• **Task to complete**
Beginning at the top of the listing, repeat each line exactly until the line with "DE2-115 FPGA board" has been repeated too.

• **Input for this task**
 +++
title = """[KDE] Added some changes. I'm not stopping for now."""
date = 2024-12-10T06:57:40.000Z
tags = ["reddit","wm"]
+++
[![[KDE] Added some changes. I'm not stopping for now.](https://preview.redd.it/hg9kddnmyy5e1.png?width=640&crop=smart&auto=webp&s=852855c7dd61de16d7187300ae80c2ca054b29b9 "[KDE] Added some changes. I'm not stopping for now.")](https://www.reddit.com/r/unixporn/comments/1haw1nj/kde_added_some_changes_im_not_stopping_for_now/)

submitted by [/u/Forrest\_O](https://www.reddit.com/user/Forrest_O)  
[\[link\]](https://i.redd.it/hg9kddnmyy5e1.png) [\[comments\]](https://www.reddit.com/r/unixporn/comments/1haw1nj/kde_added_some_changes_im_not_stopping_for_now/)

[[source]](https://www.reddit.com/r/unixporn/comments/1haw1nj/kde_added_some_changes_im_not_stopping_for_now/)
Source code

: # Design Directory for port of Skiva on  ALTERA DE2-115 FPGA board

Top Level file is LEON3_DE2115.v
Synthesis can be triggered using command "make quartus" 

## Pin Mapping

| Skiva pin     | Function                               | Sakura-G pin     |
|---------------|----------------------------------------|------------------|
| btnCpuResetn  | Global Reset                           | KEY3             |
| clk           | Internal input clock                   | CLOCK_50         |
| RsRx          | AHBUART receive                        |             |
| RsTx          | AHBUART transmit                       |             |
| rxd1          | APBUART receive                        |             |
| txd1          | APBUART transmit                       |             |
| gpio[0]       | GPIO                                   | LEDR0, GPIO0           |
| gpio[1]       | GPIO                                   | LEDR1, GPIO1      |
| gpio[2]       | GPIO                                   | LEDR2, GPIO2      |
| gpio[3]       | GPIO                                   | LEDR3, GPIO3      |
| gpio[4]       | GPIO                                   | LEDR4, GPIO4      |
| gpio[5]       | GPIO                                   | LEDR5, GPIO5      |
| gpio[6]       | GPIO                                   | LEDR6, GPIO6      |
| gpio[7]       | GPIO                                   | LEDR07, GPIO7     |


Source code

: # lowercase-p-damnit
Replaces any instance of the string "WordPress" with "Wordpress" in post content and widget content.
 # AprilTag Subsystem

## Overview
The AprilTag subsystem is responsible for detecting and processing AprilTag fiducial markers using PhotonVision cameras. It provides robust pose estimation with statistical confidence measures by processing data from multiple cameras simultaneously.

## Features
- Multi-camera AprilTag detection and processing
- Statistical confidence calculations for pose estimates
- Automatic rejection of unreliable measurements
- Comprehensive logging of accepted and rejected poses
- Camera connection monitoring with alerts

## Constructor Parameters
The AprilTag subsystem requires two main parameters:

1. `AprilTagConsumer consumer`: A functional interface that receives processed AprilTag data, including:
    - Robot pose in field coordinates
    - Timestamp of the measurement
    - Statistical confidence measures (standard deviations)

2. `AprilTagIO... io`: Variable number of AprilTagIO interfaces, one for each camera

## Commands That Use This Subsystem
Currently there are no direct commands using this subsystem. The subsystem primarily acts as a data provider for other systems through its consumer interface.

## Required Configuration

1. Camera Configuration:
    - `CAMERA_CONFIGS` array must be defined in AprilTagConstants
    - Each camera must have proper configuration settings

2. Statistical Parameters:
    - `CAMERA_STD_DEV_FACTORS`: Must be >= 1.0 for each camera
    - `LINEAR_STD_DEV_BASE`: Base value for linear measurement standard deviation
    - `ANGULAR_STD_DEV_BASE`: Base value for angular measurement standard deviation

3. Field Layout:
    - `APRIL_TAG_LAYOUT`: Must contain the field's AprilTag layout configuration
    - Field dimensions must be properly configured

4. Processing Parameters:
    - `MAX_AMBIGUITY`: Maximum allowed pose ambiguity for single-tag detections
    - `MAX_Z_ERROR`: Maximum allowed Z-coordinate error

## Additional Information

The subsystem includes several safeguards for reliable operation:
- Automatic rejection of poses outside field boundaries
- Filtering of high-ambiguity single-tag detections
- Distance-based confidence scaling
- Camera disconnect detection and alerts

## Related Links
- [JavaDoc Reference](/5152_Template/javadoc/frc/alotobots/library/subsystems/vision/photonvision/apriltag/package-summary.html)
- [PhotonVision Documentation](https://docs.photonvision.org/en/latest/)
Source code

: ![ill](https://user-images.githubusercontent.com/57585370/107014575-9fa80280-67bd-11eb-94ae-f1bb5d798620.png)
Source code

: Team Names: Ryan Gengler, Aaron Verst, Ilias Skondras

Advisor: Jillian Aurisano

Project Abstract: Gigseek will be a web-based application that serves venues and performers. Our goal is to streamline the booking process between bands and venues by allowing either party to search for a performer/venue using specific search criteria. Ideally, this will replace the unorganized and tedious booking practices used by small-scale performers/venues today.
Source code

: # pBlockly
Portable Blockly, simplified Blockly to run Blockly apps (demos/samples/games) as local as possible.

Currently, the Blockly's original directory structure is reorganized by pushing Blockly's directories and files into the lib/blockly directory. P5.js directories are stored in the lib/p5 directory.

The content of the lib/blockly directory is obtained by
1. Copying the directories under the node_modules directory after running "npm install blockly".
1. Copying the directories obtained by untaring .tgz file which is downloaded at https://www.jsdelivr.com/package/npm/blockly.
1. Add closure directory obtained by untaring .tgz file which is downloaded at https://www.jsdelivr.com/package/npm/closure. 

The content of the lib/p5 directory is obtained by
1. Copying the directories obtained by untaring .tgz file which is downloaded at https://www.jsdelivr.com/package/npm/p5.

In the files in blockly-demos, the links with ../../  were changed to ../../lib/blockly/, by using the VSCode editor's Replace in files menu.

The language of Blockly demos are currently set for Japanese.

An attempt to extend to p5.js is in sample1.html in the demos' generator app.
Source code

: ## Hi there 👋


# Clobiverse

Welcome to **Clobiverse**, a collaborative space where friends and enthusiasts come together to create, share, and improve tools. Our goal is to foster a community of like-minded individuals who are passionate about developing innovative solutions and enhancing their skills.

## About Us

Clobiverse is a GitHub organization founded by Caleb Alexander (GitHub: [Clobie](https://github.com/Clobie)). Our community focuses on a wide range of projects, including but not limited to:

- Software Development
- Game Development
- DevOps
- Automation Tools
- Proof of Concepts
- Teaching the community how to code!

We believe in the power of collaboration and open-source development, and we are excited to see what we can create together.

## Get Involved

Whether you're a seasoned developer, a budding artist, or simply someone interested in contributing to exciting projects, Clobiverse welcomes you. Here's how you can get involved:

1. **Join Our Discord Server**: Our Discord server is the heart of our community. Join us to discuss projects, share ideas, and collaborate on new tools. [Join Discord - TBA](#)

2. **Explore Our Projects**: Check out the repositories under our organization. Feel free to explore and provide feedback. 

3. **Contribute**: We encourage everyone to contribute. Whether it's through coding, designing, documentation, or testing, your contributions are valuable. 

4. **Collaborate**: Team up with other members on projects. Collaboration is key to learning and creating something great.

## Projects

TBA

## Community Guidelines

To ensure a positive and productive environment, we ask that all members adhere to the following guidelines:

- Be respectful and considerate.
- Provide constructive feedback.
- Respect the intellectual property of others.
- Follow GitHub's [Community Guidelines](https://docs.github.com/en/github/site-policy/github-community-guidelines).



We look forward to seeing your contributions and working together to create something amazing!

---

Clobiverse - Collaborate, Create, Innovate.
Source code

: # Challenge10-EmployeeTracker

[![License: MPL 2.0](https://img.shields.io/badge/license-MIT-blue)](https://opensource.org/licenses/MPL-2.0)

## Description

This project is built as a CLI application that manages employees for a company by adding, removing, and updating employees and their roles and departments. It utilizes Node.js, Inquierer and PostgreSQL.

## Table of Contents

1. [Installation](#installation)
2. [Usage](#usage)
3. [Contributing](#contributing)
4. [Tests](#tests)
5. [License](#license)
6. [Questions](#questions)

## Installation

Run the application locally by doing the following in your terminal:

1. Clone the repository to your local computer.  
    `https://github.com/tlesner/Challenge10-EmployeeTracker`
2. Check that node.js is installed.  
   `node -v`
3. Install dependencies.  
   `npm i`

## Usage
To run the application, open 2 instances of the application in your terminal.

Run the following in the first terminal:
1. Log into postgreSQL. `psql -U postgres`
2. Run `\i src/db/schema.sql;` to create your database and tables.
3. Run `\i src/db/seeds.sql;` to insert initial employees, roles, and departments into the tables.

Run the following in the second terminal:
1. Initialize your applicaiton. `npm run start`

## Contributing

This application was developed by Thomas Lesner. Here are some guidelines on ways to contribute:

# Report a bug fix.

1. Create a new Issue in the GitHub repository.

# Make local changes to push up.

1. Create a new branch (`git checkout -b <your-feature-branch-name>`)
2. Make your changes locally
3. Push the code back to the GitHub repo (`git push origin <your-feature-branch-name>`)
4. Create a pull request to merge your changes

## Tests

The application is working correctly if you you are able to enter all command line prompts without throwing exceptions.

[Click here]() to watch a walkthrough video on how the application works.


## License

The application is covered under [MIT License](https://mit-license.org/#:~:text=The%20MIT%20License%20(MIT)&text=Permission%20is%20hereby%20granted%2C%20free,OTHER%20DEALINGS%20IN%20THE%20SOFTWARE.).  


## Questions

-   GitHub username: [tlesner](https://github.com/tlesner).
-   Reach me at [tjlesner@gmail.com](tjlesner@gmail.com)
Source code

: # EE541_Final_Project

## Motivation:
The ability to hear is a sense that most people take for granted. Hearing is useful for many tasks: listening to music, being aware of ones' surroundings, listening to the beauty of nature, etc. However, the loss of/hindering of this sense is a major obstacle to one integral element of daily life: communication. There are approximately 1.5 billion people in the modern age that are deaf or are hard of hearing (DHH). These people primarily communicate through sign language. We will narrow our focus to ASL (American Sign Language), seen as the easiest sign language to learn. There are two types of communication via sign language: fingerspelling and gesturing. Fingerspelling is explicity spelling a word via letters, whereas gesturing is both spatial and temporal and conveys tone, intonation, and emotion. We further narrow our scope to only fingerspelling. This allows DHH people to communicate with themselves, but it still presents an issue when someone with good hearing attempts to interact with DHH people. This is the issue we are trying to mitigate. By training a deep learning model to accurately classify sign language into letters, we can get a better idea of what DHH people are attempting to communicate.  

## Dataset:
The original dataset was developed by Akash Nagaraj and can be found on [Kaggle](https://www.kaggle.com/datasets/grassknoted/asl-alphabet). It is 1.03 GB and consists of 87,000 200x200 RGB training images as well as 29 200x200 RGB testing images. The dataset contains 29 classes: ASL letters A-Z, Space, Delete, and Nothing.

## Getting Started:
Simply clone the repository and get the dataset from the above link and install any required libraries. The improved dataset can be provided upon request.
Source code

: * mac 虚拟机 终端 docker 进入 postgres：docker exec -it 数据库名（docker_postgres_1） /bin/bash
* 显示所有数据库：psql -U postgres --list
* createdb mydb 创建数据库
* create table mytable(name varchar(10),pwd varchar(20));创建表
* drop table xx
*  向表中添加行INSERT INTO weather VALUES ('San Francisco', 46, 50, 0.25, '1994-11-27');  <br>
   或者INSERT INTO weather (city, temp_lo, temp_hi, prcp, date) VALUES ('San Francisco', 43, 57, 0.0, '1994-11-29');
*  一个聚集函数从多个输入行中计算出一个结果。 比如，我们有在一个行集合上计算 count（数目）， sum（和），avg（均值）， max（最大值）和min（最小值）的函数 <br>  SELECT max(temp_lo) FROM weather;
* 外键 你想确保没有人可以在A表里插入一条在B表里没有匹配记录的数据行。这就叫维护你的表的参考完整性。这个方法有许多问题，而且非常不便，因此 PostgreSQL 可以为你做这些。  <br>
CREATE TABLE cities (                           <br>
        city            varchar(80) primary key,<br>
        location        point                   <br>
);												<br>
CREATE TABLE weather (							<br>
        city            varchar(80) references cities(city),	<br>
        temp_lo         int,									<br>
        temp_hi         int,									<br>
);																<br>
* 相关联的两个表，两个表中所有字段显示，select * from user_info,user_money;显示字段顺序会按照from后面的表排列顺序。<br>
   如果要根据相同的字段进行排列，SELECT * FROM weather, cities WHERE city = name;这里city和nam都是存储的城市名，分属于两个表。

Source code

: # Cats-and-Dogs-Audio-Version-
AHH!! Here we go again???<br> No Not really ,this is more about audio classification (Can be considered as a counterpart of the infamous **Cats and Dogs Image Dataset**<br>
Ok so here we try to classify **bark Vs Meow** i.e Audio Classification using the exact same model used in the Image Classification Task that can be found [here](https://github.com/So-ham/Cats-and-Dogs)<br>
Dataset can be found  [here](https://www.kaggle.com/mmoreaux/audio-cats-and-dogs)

• **Problem solution**
 +++
title = """[KDE] Added some changes. I'm not stopping for now."""
date = 2024-12-10T06:57:40.000Z
tags = ["reddit","wm"]
+++
[![[KDE] Added some changes. I'm not stopping for now.](https://preview.redd.it/hg9kddnmyy5e1.png?width=640&crop=smart&auto=webp&s=852855c7dd61de16d7187300ae80c2ca054b29b9 "[KDE] Added some changes. I'm not stopping for now.")](https://www.reddit.com/r/unixporn/comments/1haw1nj/kde_added_some_changes_im_not_stopping_for_now/)

submitted by [/u/Forrest\_O](https://www.reddit.com/user/Forrest_O)  
[\[link\]](https://i.redd.it/hg9kddnmyy5e1.png) [\[comments\]](https://www.reddit.com/r/unixporn/comments/1haw1nj/kde_added_some_changes_im_not_stopping_for_now/)

[[source]](https://www.reddit.com/r/unixporn/comments/1haw1nj/kde_added_some_changes_im_not_stopping_for_now/)
Source code

: # Design Directory for port of Skiva on  ALTERA DE2-115 FPGA board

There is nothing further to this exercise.